Verità della Storia Sacra
Essendo un "novecentesco" ammiratore di Dante e s. Tommaso e s. Bernardo, di Francesco e s. Bonaventura (e non si sorrida a tanto paragone!), Mordini sapeva che il sapere cristiano è sequela: seguire Cristo, e i suoi Santi. Ciò fu per lui un ostacolo perché uno studioso, in tempi di laicismo e secolarizzazione, è invitato a imitare i mediocri o gli opportunisti. Malgrado tutto, però, andò formalizzando alcune intuizioni che permisero di introdurre in Italia le tesi di giganti dell'antropologia come Eliade, Dumézil, Kerény, Bastide e Ries.
Ma che cosa aveva scoperto, risalendo controcorrente alle sorgenti perenni? Che l'uomo è intimamente legato a Dio, è Homo Religiosus, e che il divorzio moderno dal Creatore prelude a una morte atroce: prima dell'anima poi del corpo. In Verità della cultura (Il Cerchio, 1996), Mordini illustrava una realtà antipatica ai contemporanei: che la triade al centro della vita umana sin dai primordi e dalle civiltà arcaiche è "Culto-Cultura-Coltivazione" e togliendo un Iato del triangolo la compagine della società cade. Senza il Rito che riconosce la sacralità del Creato non è neppure possibile l'agricoltura, né una vera cultura come fatto collettivo di valori giusti condivisi: così, parlando del passato remoto, Mordini illuminava il senso del presente, poiché "dalla fondazione della Chiesa in poi distruggere la religione divenne impossibile (…) da allora Satana tende con tutte le sue forze a distruggere l'uomo naturale».
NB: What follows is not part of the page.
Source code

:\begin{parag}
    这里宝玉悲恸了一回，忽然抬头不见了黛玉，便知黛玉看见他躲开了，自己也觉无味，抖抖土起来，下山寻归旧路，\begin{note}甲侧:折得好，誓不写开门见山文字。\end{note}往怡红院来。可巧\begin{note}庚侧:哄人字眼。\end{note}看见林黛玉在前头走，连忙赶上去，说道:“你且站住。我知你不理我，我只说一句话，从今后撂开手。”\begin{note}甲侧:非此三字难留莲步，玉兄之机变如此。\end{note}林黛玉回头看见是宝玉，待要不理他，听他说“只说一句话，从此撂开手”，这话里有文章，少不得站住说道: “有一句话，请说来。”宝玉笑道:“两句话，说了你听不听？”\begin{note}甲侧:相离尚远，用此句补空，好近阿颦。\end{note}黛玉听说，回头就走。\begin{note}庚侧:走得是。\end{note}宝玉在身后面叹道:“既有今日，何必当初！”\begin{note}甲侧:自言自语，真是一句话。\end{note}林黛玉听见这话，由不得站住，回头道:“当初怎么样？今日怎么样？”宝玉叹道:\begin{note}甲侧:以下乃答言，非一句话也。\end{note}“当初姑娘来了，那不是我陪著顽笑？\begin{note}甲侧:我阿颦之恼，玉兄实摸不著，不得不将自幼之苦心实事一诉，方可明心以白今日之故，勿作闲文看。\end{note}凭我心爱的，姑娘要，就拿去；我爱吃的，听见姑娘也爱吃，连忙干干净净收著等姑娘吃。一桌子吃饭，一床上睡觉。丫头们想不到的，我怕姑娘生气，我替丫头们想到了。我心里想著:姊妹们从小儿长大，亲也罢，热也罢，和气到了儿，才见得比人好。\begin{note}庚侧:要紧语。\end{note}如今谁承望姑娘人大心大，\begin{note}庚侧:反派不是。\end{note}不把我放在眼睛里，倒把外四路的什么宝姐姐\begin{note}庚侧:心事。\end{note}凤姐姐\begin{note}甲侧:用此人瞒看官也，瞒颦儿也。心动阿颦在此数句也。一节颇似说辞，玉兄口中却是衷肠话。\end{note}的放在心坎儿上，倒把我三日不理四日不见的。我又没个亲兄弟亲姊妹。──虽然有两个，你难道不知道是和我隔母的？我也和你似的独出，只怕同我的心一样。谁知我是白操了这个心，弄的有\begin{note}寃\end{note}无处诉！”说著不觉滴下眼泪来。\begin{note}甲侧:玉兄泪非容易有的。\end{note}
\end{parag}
Sostanza delle argomentazioni mordiniane era, si è detto, la fiducia nella presenza di Dio nel mondo: per questo, le vicende di Noè e Melchisedek, Gesù e Maria Vergine sulla sua pagina si registrano come cose veritiere, veridiche, credibili, cioè Storia Sacra. Persino le fiabe, in quest'ottica, svelano il loro segreto cristiano, che ne spiega la lunga trasmissione, da bocca ad orecchio, per generazioni (Il segreto cristiano delle fiabe, Il Cerchio, 2007): contraria alla psicanalisi, l'indagine di Mordini si basa sull'antica sapienza dei Padri della Chiesa, per illuminare le saghe simboliche, da quelle dei fratelli Grimm a Pinocchio o ai capolavori cinematografici di Bergman.
Mordini morì il 4 ottobre 1966 nel giorno di S. Francesco, consolato da una povertà che lo salvò dalla miseria morale di tanti contemporanei; proprio dieci anni prima, di ritorno da un pellegrinaggio a Lourdes, aveva scritto: "Ora il lavoro è comporsi ordinato di ogni elemento in una vera e propria tessitura di Sindone. È abbandono a un sì che io sono sempre pronto a pronunciare ove occorra la mia mano, tutto dimenticandomi finché il corpo non cederà».